***** INPUT DATA *****
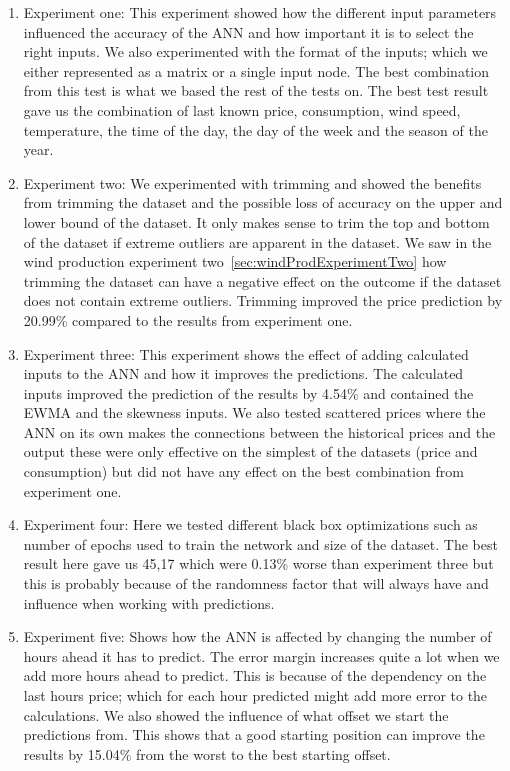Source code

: \begin{enumerate}
	\item Experiment one: This experiment showed how the different input parameters influenced the accuracy of the ANN and how important it is to select the right inputs. We also experimented with the format of the inputs; which we either represented as a matrix or a single input node. The best combination from this test is what we based the rest of the tests on. The best test result gave us the combination of last known price, consumption, wind speed, temperature, the time of the day, the day of the week and the season of the year.
	\item Experiment two: We experimented with trimming and showed the benefits from trimming the dataset and the possible loss of accuracy on the upper and lower bound of the dataset. It only makes sense to trim the top and bottom of the dataset if extreme outliers are apparent in the dataset. We saw in the wind production experiment two~\ref{sec:windProdExperimentTwo} how trimming the dataset can have a negative effect on the outcome if the dataset does not contain extreme outliers. Trimming improved the price prediction by 20.99\% compared to the results from experiment one.
	\item Experiment three: This experiment shows the effect of adding calculated inputs to the ANN and how it improves the predictions. The calculated inputs improved the prediction of the results by 4.54\% and contained the EWMA and the skewness inputs. We also tested scattered prices where the ANN on its own makes the connections between the historical prices and the output these were only effective on the simplest of the datasets (price and consumption) but did not have any effect on the best combination from experiment one.
	\item Experiment four: Here we tested different black box optimizations such as number of epochs used to train the network and size of the dataset. The best result here gave us 45,17 which were 0.13\% worse than experiment three but this is probably because of the randomness factor that will always have and influence when working with predictions.
	\item Experiment five: Shows how the ANN is affected by changing the number of hours ahead it has to predict. The error margin increases quite a lot when we add more hours ahead to predict. This is because of the dependency on the last hours price; which for each hour predicted might add more error to the calculations. We also showed the influence of what offset we start the predictions from. This shows that a good starting position can improve the results by 15.04\% from the worst to the best starting offset.
\end{enumerate}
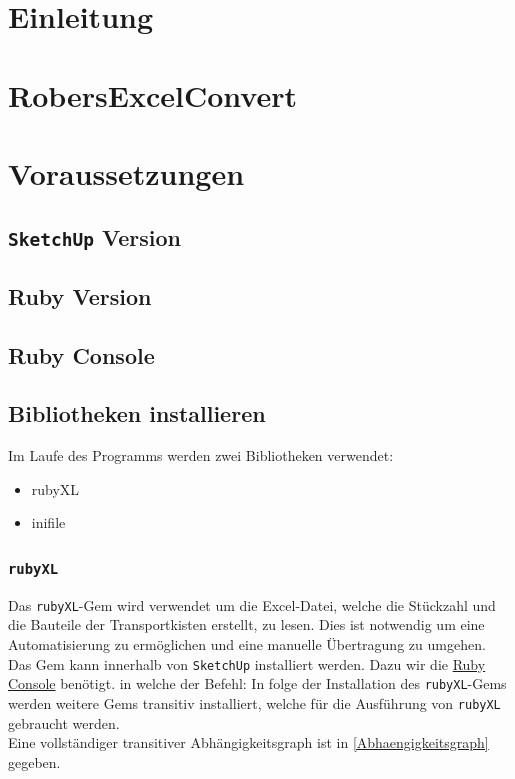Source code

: \documentclass{book}
\newcommand{\sketchup}{\texttt{SketchUp}\xspace}
\newcommand{\rubyXL}{\texttt{rubyXL}\xspace}
\begin{document}
	
	
	
	\tableofcontents
	\chapter{Einleitung}
	
	\chapter{RobersExcelConvert}
	\chapter{Voraussetzungen}
		\section{\sketchup Version}
		\section{Ruby Version}
		\section{Ruby Console} \label{Ruby Console}
		\section{Bibliotheken installieren} \label{Installation}
			Im Laufe des Programms werden zwei Bibliotheken verwendet:\\
			\begin{itemize}
				\item[] rubyXL
				\item[] inifile
			\end{itemize}		
				
			\subsection{\rubyXL} \label{rubyXL}
				Das \rubyXL-Gem wird verwendet um die Excel-Datei, welche die Stückzahl und die Bauteile der Transportkisten erstellt, zu lesen. Dies ist notwendig um eine Automatisierung zu ermöglichen und eine manuelle Übertragung zu umgehen.\\
				Das Gem kann innerhalb von \sketchup installiert werden. Dazu wir die \hyperref[Ruby Console]{Ruby Console} benötigt. in welche der Befehl:
				\hspace*{2cm}
				In folge der Installation des \rubyXL-Gems werden weitere Gems transitiv installiert, welche für die Ausführung von \rubyXL gebraucht werden.\\
				Eine vollständiger transitiver Abhängigkeitsgraph ist in \ref{Abhaengigkeitsgraph} gegeben.
\end{document}

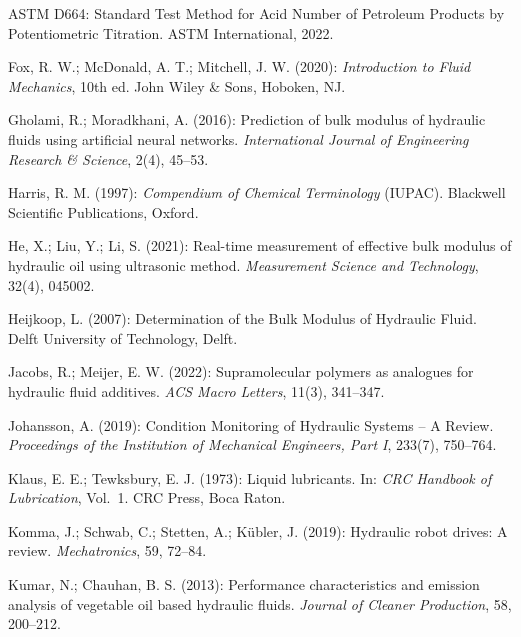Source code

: ﻿\documentclass[a4paper,12pt]{scrreprt}
\theoremstyle{definition}
\begin{document}
\begin{enumerate}[label={[\arabic*]}]
  \item ASTM D664: Standard Test Method for Acid Number of Petroleum
    Products by Potentiometric Titration.
    ASTM International, 2022.

  \item Fox, R. W.; McDonald, A. T.; Mitchell, J. W. (2020):
    \textit{Introduction to Fluid Mechanics}, 10th ed.
    John Wiley \& Sons, Hoboken, NJ.

  \item Gholami, R.; Moradkhani, A. (2016): Prediction of bulk
    modulus of hydraulic fluids using artificial neural networks.
    \textit{International Journal of Engineering Research \& Science},
    2(4), 45--53.

  \item Harris, R. M. (1997): \textit{Compendium of Chemical Terminology}
    (IUPAC). Blackwell Scientific Publications, Oxford.

  \item He, X.; Liu, Y.; Li, S. (2021): Real-time measurement of
    effective bulk modulus of hydraulic oil using ultrasonic method.
    \textit{Measurement Science and Technology}, 32(4), 045002.

  \item Heijkoop, L. (2007): Determination of the Bulk Modulus of
    Hydraulic Fluid. Delft University of Technology, Delft.

  \item Jacobs, R.; Meijer, E. W. (2022): Supramolecular polymers
    as analogues for hydraulic fluid additives.
    \textit{ACS Macro Letters}, 11(3), 341--347.

  \item Johansson, A. (2019): Condition Monitoring of Hydraulic
    Systems -- A Review. \textit{Proceedings of the Institution of
    Mechanical Engineers, Part I}, 233(7), 750--764.

  \item Klaus, E. E.; Tewksbury, E. J. (1973): Liquid lubricants.
    In: \textit{CRC Handbook of Lubrication}, Vol.~1. CRC Press,
    Boca Raton.

  \item Komma, J.; Schwab, C.; Stetten, A.; Kübler, J. (2019):
    Hydraulic robot drives: A review. \textit{Mechatronics}, 59,
    72--84.

  \item Kumar, N.; Chauhan, B. S. (2013): Performance characteristics
    and emission analysis of vegetable oil based hydraulic fluids.
    \textit{Journal of Cleaner Production}, 58, 200--212.


\end{enumerate}
\end{document}
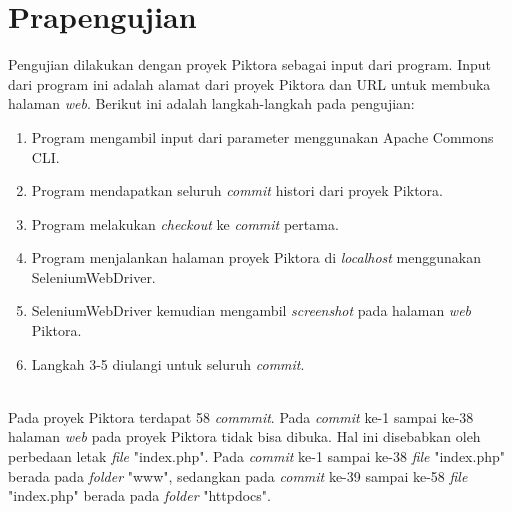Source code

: 



\section{Prapengujian}
\label{sec:prapengujian}
Pengujian dilakukan dengan proyek Piktora sebagai input dari program. Input dari program ini adalah alamat dari proyek Piktora dan URL untuk membuka halaman \textit{web}. Berikut ini adalah langkah-langkah pada pengujian:\\
\begin{enumerate}
\item Program mengambil input dari parameter menggunakan Apache Commons CLI.
\item Program mendapatkan seluruh \textit{commit} histori dari proyek Piktora.
\item Program melakukan \textit{checkout} ke \textit{commit} pertama.
\item Program menjalankan halaman proyek Piktora di \textit{localhost} menggunakan SeleniumWebDriver.
\item SeleniumWebDriver kemudian mengambil \textit{screenshot} pada halaman \textit{web} Piktora.
\item Langkah 3-5 diulangi untuk seluruh \textit{commit}.
\end{enumerate}
\ \\
Pada proyek Piktora terdapat 58 \textit{commmit}. Pada \textit{commit} ke-1 sampai ke-38 halaman \textit{web} pada proyek Piktora tidak bisa dibuka. Hal ini disebabkan oleh perbedaan letak \textit{file} "index.php". Pada \textit{commit} ke-1 sampai ke-38 \textit{file} "index.php" berada pada \textit{folder} "www", sedangkan pada \textit{commit} ke-39 sampai ke-58 \textit{file} "index.php" berada pada \textit{folder} "httpdocs".

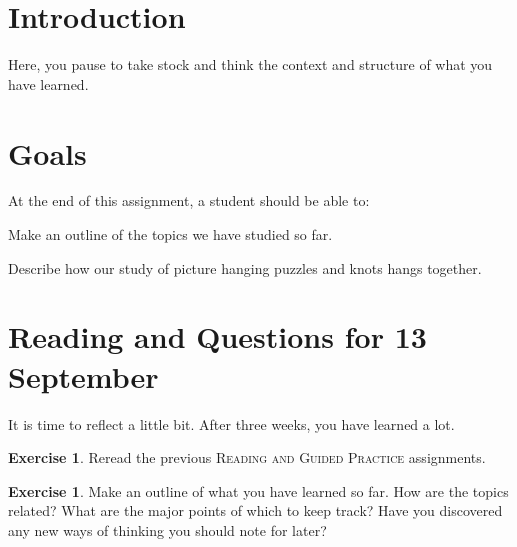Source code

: \documentclass[12pt,letterpaper]{article}
\theoremstyle{definition}
\newtheorem{exercise}[question]{Exercise}
\begin{document}
\setlength{\parskip}{1ex plus 0.5ex minus 0.2ex}
\setlength{\parindent}{0pt}

\pagestyle{fancy}
\cfoot{}

\section*{Introduction}

Here, you pause to take stock and think the context and structure of what you have learned.

\section*{Goals}
At the end of this assignment, a student should be able to:
\begin{compactitem}
\item Make an outline of the topics we have studied so far.
\item Describe how our study of picture hanging puzzles and knots hangs together.
\end{compactitem}


\section*{Reading and Questions for 13 September}


It is time to reflect a little bit. After three weeks, you have learned a lot.

\begin{exercise}
Reread the previous \textsc{Reading and Guided Practice} assignments.
\end{exercise}

\begin{exercise}
Make an outline of what you have learned so far.
How are the topics related?
What are the major points of which to keep track?
Have you discovered any new ways of thinking you should note for later?
\end{exercise}






\end{document}
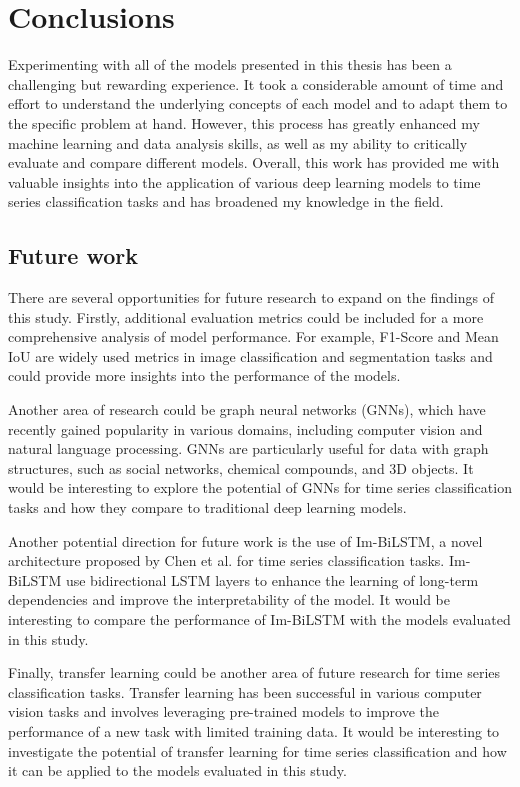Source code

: \chapter{Conclusions}

Experimenting with all of the models presented in this thesis has been a challenging but rewarding experience.
It took a considerable amount of time and effort to understand the underlying concepts of each model and to adapt them to the specific problem at hand.
However, this process has greatly enhanced my machine learning and data analysis skills, as well as my ability to critically evaluate and compare different models.
Overall, this work has provided me with valuable insights into the application of various deep learning models to time series classification tasks and has broadened my knowledge in the field.

\section{Future work}
There are several opportunities for future research to expand on the findings of this study.
Firstly, additional evaluation metrics could be included for a more comprehensive analysis of model performance.
For example, F1-Score and Mean IoU are widely used metrics in image classification and segmentation tasks and could provide more insights into the performance of the models.

Another area of research could be graph neural networks (GNNs), which have recently gained popularity in various domains, including computer vision and natural language processing. 
GNNs are particularly useful for data with graph structures, such as social networks, chemical compounds, and 3D objects. 
It would be interesting to explore the potential of GNNs for time series classification tasks and how they compare to traditional deep learning models.

Another potential direction for future work is the use of Im-BiLSTM, a novel architecture proposed by Chen et al. \cite{CHEN2022102762} for time series classification tasks.
Im-BiLSTM use bidirectional LSTM layers to enhance the learning of long-term dependencies and improve the interpretability of the model. 
It would be interesting to compare the performance of Im-BiLSTM with the models evaluated in this study.

Finally, transfer learning could be another area of future research for time series classification tasks.
Transfer learning has been successful in various computer vision tasks and involves leveraging pre-trained models to improve the performance of a new task with limited training data. 
It would be interesting to investigate the potential of transfer learning for time series classification and how it can be applied to the models evaluated in this study.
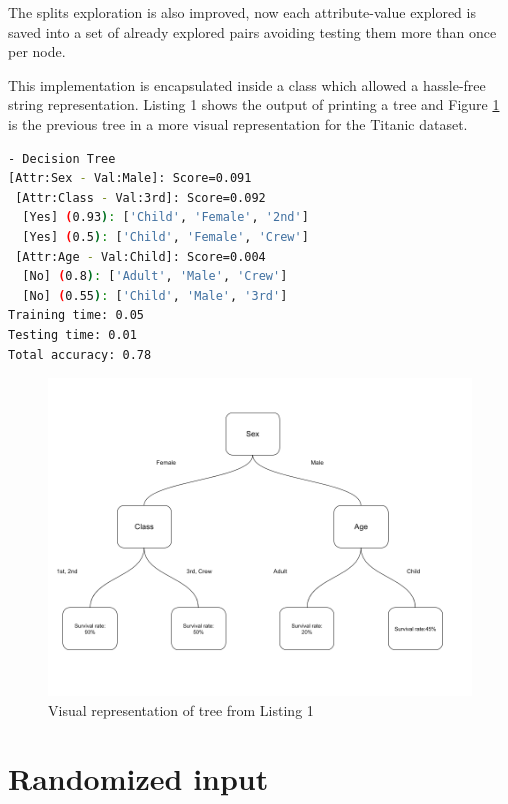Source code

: \documentclass[a4paper,10pt]{article}
\begin{document}
The splits exploration is also improved, now each attribute-value explored is saved into a set of already explored pairs avoiding testing them more than once per node.

This implementation is encapsulated inside a class which allowed a hassle-free string representation. Listing 1 shows the output of printing a tree and Figure \ref{fig:tree} is the previous tree in a more visual representation for the Titanic dataset. 

\begin{lstlisting}[language=bash,caption={String representation of a decision tree with a maximum of 2 and at least one element per node for the Titanic dataset. As expected, the most important factor is sex. The next two are belonging to 3rd class vs. the rest and age (child vs. adults)}]
- Decision Tree
[Attr:Sex - Val:Male]: Score=0.091
 [Attr:Class - Val:3rd]: Score=0.092
  [Yes] (0.93): ['Child', 'Female', '2nd']
  [Yes] (0.5): ['Child', 'Female', 'Crew']
 [Attr:Age - Val:Child]: Score=0.004
  [No] (0.8): ['Adult', 'Male', 'Crew']
  [No] (0.55): ['Child', 'Male', '3rd']
Training time: 0.05
Testing time: 0.01
Total accuracy: 0.78
\end{lstlisting}

\begin{figure}[htpb]
\centering
\includegraphics[keepaspectratio, width=15cm]{images/tree.png}
\caption{Visual representation of tree from Listing 1}
\label{fig:tree}
\end{figure} 

\section{Randomized input}
\end{document}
*****
> [REQUIRED WORK]: Print nothing except the lines above from the one containing "It is time to" down to the one containing "Another potential direction", both included, exactly as written and free of pictures.

> [TASK ANSWER]:
It is time to reflect a little bit. After three weeks, you have learned a lot.

\begin{exercise}
Reread the previous \textsc{Reading and Guided Practice} assignments.
\end{exercise}

\begin{exercise}
Make an outline of what you have learned so far.
How are the topics related?
What are the major points of which to keep track?
Have you discovered any new ways of thinking you should note for later?
\end{exercise}






\end{document}
Source code

: \chapter{Conclusions}

Experimenting with all of the models presented in this thesis has been a challenging but rewarding experience.
It took a considerable amount of time and effort to understand the underlying concepts of each model and to adapt them to the specific problem at hand.
However, this process has greatly enhanced my machine learning and data analysis skills, as well as my ability to critically evaluate and compare different models.
Overall, this work has provided me with valuable insights into the application of various deep learning models to time series classification tasks and has broadened my knowledge in the field.

\section{Future work}
There are several opportunities for future research to expand on the findings of this study.
Firstly, additional evaluation metrics could be included for a more comprehensive analysis of model performance.
For example, F1-Score and Mean IoU are widely used metrics in image classification and segmentation tasks and could provide more insights into the performance of the models.

Another area of research could be graph neural networks (GNNs), which have recently gained popularity in various domains, including computer vision and natural language processing. 
GNNs are particularly useful for data with graph structures, such as social networks, chemical compounds, and 3D objects. 
It would be interesting to explore the potential of GNNs for time series classification tasks and how they compare to traditional deep learning models.

Another potential direction for future work is the use of Im-BiLSTM, a novel architecture proposed by Chen et al. \cite{CHEN2022102762} for time series classification tasks.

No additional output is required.